*** Data for the task Section Begins ***

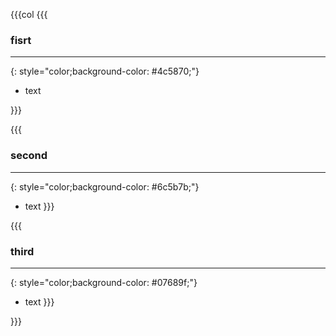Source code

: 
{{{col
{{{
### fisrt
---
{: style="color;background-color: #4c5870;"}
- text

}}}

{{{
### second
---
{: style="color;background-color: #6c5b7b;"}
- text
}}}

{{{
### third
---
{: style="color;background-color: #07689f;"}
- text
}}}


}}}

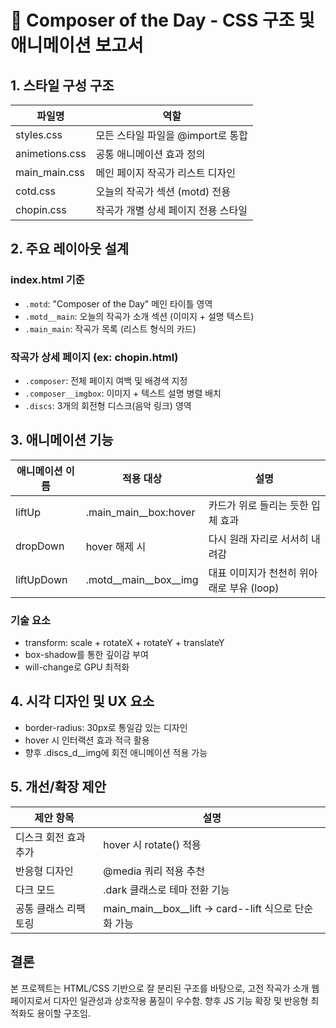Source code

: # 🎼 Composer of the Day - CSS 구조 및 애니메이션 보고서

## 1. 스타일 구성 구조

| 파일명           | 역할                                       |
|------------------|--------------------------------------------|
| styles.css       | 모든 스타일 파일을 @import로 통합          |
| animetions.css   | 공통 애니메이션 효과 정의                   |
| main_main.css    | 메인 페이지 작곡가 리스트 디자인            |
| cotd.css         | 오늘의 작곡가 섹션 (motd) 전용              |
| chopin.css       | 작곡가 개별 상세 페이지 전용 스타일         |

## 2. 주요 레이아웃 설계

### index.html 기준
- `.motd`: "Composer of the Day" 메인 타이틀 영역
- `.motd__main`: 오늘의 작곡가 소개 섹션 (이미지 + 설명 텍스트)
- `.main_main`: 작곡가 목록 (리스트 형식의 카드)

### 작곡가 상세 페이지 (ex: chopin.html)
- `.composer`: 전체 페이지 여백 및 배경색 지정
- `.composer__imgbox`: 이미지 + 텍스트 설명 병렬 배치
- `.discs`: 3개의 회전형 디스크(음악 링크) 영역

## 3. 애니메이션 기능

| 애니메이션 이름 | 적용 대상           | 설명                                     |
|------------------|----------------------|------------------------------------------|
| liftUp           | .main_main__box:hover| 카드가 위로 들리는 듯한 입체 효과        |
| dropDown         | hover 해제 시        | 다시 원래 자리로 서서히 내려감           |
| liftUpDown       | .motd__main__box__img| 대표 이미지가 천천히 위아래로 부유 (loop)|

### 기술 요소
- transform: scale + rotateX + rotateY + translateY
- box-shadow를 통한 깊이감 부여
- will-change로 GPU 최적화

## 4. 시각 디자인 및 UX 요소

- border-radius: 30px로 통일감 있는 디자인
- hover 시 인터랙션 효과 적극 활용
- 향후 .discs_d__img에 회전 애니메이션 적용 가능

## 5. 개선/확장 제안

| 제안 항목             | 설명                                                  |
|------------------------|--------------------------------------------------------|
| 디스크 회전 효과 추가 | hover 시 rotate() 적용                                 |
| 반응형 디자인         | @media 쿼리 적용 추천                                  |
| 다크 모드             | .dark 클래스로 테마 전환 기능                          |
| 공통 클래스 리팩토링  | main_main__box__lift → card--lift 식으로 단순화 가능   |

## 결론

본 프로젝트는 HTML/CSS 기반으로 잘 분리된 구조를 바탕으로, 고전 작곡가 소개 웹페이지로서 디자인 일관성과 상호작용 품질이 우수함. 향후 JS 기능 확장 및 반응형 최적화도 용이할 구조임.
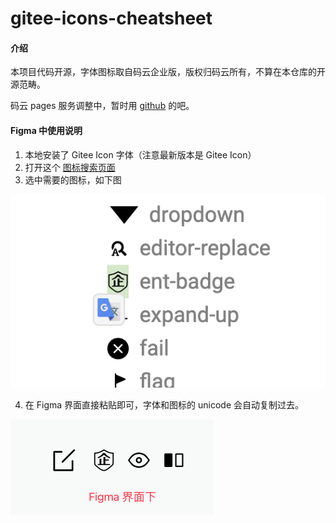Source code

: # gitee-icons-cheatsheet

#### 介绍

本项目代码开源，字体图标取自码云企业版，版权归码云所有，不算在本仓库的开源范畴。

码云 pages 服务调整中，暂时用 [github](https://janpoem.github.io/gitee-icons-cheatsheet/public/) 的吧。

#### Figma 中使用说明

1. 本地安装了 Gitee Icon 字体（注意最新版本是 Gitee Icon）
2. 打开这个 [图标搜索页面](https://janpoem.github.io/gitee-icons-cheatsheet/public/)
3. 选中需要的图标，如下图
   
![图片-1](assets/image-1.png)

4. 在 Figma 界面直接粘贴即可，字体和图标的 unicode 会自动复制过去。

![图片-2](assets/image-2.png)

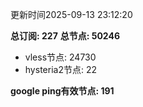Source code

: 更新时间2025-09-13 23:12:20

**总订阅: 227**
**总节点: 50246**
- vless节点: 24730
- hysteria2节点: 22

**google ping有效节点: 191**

*** Data for the task Section Ends ***

## Task
With pictures omitted, restate word for word every line above from the one containing "디스크(음악 링크) 영역" to the end of the entries.

## Exercise solution
- `.discs`: 3개의 회전형 디스크(음악 링크) 영역

## 3. 애니메이션 기능

| 애니메이션 이름 | 적용 대상           | 설명                                     |
|------------------|----------------------|------------------------------------------|
| liftUp           | .main_main__box:hover| 카드가 위로 들리는 듯한 입체 효과        |
| dropDown         | hover 해제 시        | 다시 원래 자리로 서서히 내려감           |
| liftUpDown       | .motd__main__box__img| 대표 이미지가 천천히 위아래로 부유 (loop)|

### 기술 요소
- transform: scale + rotateX + rotateY + translateY
- box-shadow를 통한 깊이감 부여
- will-change로 GPU 최적화

## 4. 시각 디자인 및 UX 요소

- border-radius: 30px로 통일감 있는 디자인
- hover 시 인터랙션 효과 적극 활용
- 향후 .discs_d__img에 회전 애니메이션 적용 가능

## 5. 개선/확장 제안

| 제안 항목             | 설명                                                  |
|------------------------|--------------------------------------------------------|
| 디스크 회전 효과 추가 | hover 시 rotate() 적용                                 |
| 반응형 디자인         | @media 쿼리 적용 추천                                  |
| 다크 모드             | .dark 클래스로 테마 전환 기능                          |
| 공통 클래스 리팩토링  | main_main__box__lift → card--lift 식으로 단순화 가능   |

## 결론

본 프로젝트는 HTML/CSS 기반으로 잘 분리된 구조를 바탕으로, 고전 작곡가 소개 웹페이지로서 디자인 일관성과 상호작용 품질이 우수함. 향후 JS 기능 확장 및 반응형 최적화도 용이할 구조임.
Source code

: # gitee-icons-cheatsheet

#### 介绍

本项目代码开源，字体图标取自码云企业版，版权归码云所有，不算在本仓库的开源范畴。

码云 pages 服务调整中，暂时用 [github](https://janpoem.github.io/gitee-icons-cheatsheet/public/) 的吧。

#### Figma 中使用说明

1. 本地安装了 Gitee Icon 字体（注意最新版本是 Gitee Icon）
2. 打开这个 [图标搜索页面](https://janpoem.github.io/gitee-icons-cheatsheet/public/)
3. 选中需要的图标，如下图
   
![图片-1](assets/image-1.png)

4. 在 Figma 界面直接粘贴即可，字体和图标的 unicode 会自动复制过去。

![图片-2](assets/image-2.png)

Source code

: 更新时间2025-09-13 23:12:20

**总订阅: 227**
**总节点: 50246**
- vless节点: 24730
- hysteria2节点: 22

**google ping有效节点: 191**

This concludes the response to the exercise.